Les pesticides peuvent affecter gravement la santé humaine et ils nuisent à la biodiversité. Ce sont des faits, scientifiquement prouvés. Le 13 juin, les électrices et les électeurs suisses se prononceront sur deux initiatives qui veulent restreindre massivement, et même interdire, l’utilisation des pesticides de synthèse dans notre pays. Cette perspective scandalise le lobby des agriculteurs. L’Union suisse des paysans (USP) a, entre autres, lancé, l’an passé, une vaste campagne d’affichage pour redorer l’image des pesticides. Au début de cette année, elle a sonné la mobilisation générale et annoncé que «l’alliance soutenue par de nombreux acteurs» qu’elle a créée «entend exposer à la population les multiples conséquences négatives des deux initiatives et la convaincre de voter non à travers une vaste campagne tous azimuts». Et pour donner le ton, l’organisation faîtière prédit des conséquences catastrophiques si les pesticides étaient interdits: «La production indigène diminuerait, les importations augmenteraient, le gaspillage alimentaire grimperait en flèche, et le prix des aliments s’envolerait (…).»
Syngenta, Bayer et le chou de Bruxelles
Les paysans ont de puissants alliés au sein de l’industrie agrochimique, comme Syngenta et Bayer. La «plateforme d’information» swiss-food.ch que les deux multinationales ont lancée au début de 2020, diffuse un discours similaire. Un article récent consacré au chou de Bruxelles affirme, par exemple, que «les mauvaises années de récolte se multiplient et les importations de l’étranger augmentent». En cause, selon le texte, la pourriture noire provoquée par la mouche blanche, et l’attitude de la Confédération, qui a interdit, en 2016, l’insecticide methomyl, permettant d’en venir à bout. Du coup, les détaillants se ravitaillent aux Pays-Bas et en Belgique: «entre 2014 et 2019, les quantités importées de choux de Bruxelles ont doublé», précise swiss-food.ch, tout en ajoutant que «de nouvelles restrictions dans le domaine de la protection phytosanitaire en cas d’acceptation des initiatives populaires ne feraient qu’aggraver la situation».

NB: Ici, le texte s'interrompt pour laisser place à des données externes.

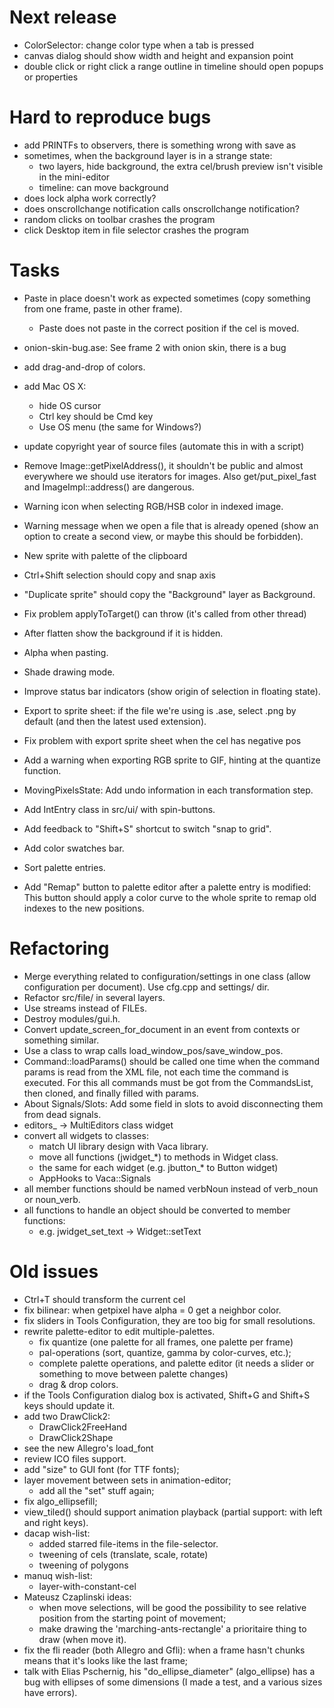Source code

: # Next release

* ColorSelector: change color type when a tab is pressed
* canvas dialog should show width and height and expansion point
* double click or right click a range outline in timeline should open popups or properties

# Hard to reproduce bugs

* add PRINTFs to observers, there is something wrong with save as
* sometimes, when the background layer is in a strange state:
  * two layers, hide background, the extra cel/brush preview isn't visible in the mini-editor
  * timeline: can move background
* does lock alpha work correctly?
* does onscrollchange notification calls onscrollchange notification?
* random clicks on toolbar crashes the program
* click Desktop item in file selector crashes the program

# Tasks

* Paste in place doesn't work as expected sometimes (copy something
  from one frame, paste in other frame).
  - Paste does not paste in the correct position if the cel is moved.

* onion-skin-bug.ase: See frame 2 with onion skin, there is a bug
* add drag-and-drop of colors.
* add Mac OS X:
  - hide OS cursor
  - Ctrl key should be Cmd key
  - Use OS menu (the same for Windows?)
* update copyright year of source files (automate this in with a script)

* Remove Image::getPixelAddress(), it shouldn't be public and almost
  everywhere we should use iterators for images. Also get/put_pixel_fast
  and ImageImpl::address() are dangerous.
* Warning icon when selecting RGB/HSB color in indexed image.
* Warning message when we open a file that is already opened
  (show an option to create a second view, or maybe this should
  be forbidden).
* New sprite with palette of the clipboard
* Ctrl+Shift selection should copy and snap axis
* "Duplicate sprite" should copy the "Background" layer as Background.
* Fix problem applyToTarget() can throw (it's called from other thread)
* After flatten show the background if it is hidden.
* Alpha when pasting.
* Shade drawing mode.
* Improve status bar indicators (show origin of selection in floating state).
* Export to sprite sheet: if the file we're using is .ase, select .png by default
  (and then the latest used extension).
* Fix problem with export sprite sheet when the cel has negative pos
* Add a warning when exporting RGB sprite to GIF, hinting at the quantize function.
* MovingPixelsState: Add undo information in each transformation step.
* Add IntEntry class in src/ui/ with spin-buttons.
* Add feedback to "Shift+S" shortcut to switch "snap to grid".
* Add color swatches bar.
* Sort palette entries.
* Add "Remap" button to palette editor after a palette entry is modified:
  This button should apply a color curve to the whole sprite to remap
  old indexes to the new positions.

# Refactoring

* Merge everything related to configuration/settings in one class
  (allow configuration per document). Use cfg.cpp and settings/ dir.
* Refactor src/file/ in several layers.
* Use streams instead of FILEs.
* Destroy modules/gui.h.
* Convert update_screen_for_document in an event from contexts or
  something similar.
* Use a class to wrap calls load_window_pos/save_window_pos.
* Command::loadParams() should be called one time when the command
  params is read from the XML file, not each time the command is
  executed. For this all commands must be got from the CommandsList,
  then cloned, and finally filled with params.
* About Signals/Slots: Add some field in slots to avoid disconnecting
  them from dead signals.
* editors_ -> MultiEditors class widget
* convert all widgets to classes:
  * match UI library design with Vaca library.
  * move all functions (jwidget_*) to methods in Widget class.
  * the same for each widget (e.g. jbutton_* to Button widget)
  * AppHooks to Vaca::Signals
* all member functions should be named verbNoun instead of verb_noun or noun_verb.
* all functions to handle an object should be converted to member functions:
  * e.g. jwidget_set_text -> Widget::setText

# Old issues

* Ctrl+T should transform the current cel
* fix bilinear: when getpixel have alpha = 0 get a neighbor color.
* fix sliders in Tools Configuration, they are too big
  for small resolutions.
* rewrite palette-editor to edit multiple-palettes.
  * fix quantize (one palette for all frames, one palette per frame)
  * pal-operations (sort, quantize, gamma by color-curves, etc.);
  * complete palette operations, and palette editor (it needs a slider
    or something to move between palette changes)
  * drag & drop colors.
* if the Tools Configuration dialog box is activated, Shift+G and
  Shift+S keys should update it.
* add two DrawClick2:
  * DrawClick2FreeHand
  * DrawClick2Shape
* see the new Allegro's load_font
* review ICO files support.
* add "size" to GUI font (for TTF fonts);
* layer movement between sets in animation-editor;
  * add all the "set" stuff again;
* fix algo_ellipsefill;
* view_tiled() should support animation playback (partial support:
  with left and right keys).
* dacap wish-list:
  * added starred file-items in the file-selector.
  * tweening of cels (translate, scale, rotate)
  * tweening of polygons
* manuq wish-list:
  * layer-with-constant-cel
* Mateusz Czaplinski ideas:
  * when move selections, will be good the possibility to see relative
    position from the starting point of movement;
  * make drawing the 'marching-ants-rectangle' a prioritaire thing to
    draw (when move it).
* fix the fli reader (both Allegro and Gfli): when a frame hasn't
  chunks means that it's looks like the last frame;
* talk with Elias Pschernig, his "do_ellipse_diameter" (algo_ellipse)
  has a bug with ellipses of some dimensions (I made a test, and a
  various sizes have errors).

Les statistiques des producteurs de légumes et de l’Administration fédérale des douanes montrent une tout autre réalité: depuis 2014, les agriculteurs suisses ont produit entre 1200 et 1300 tonnes de choux de Bruxelles par an, à l’exception de 2016. Cela prouve que cette culture est possible sans le methomyl. De plus, on ne peut pas déduire que le doublement des importations est dû à l’interdiction de l’insecticide, puisque cette augmentation est antérieure et pas postérieure à l’interdiction.
Fenaco: 400 000 fr. pour les pesticides
La société coopérative Fenaco, à laquelle appartiennent Volg et Landi, est active dans le domaine agricole, l’industrie alimentaire, le commerce de détail et l’énergie. Ce géant compte 10 000 collaborateurs et réalise un chiffre d’affaires annuel de 7 milliards de francs. C’est beaucoup d’argent et, en tout cas, assez pour débourser, selon nos informations, 400 000 fr. contre les «initiatives pesticides». La coopérative ne dément pas ce chiffre et répond que «Fenaco appartient aux agriculteurs suisses. Leur existence serait directement menacée si les deux initiatives étaient adoptées. C’est pourquoi nous nous y opposons activement.»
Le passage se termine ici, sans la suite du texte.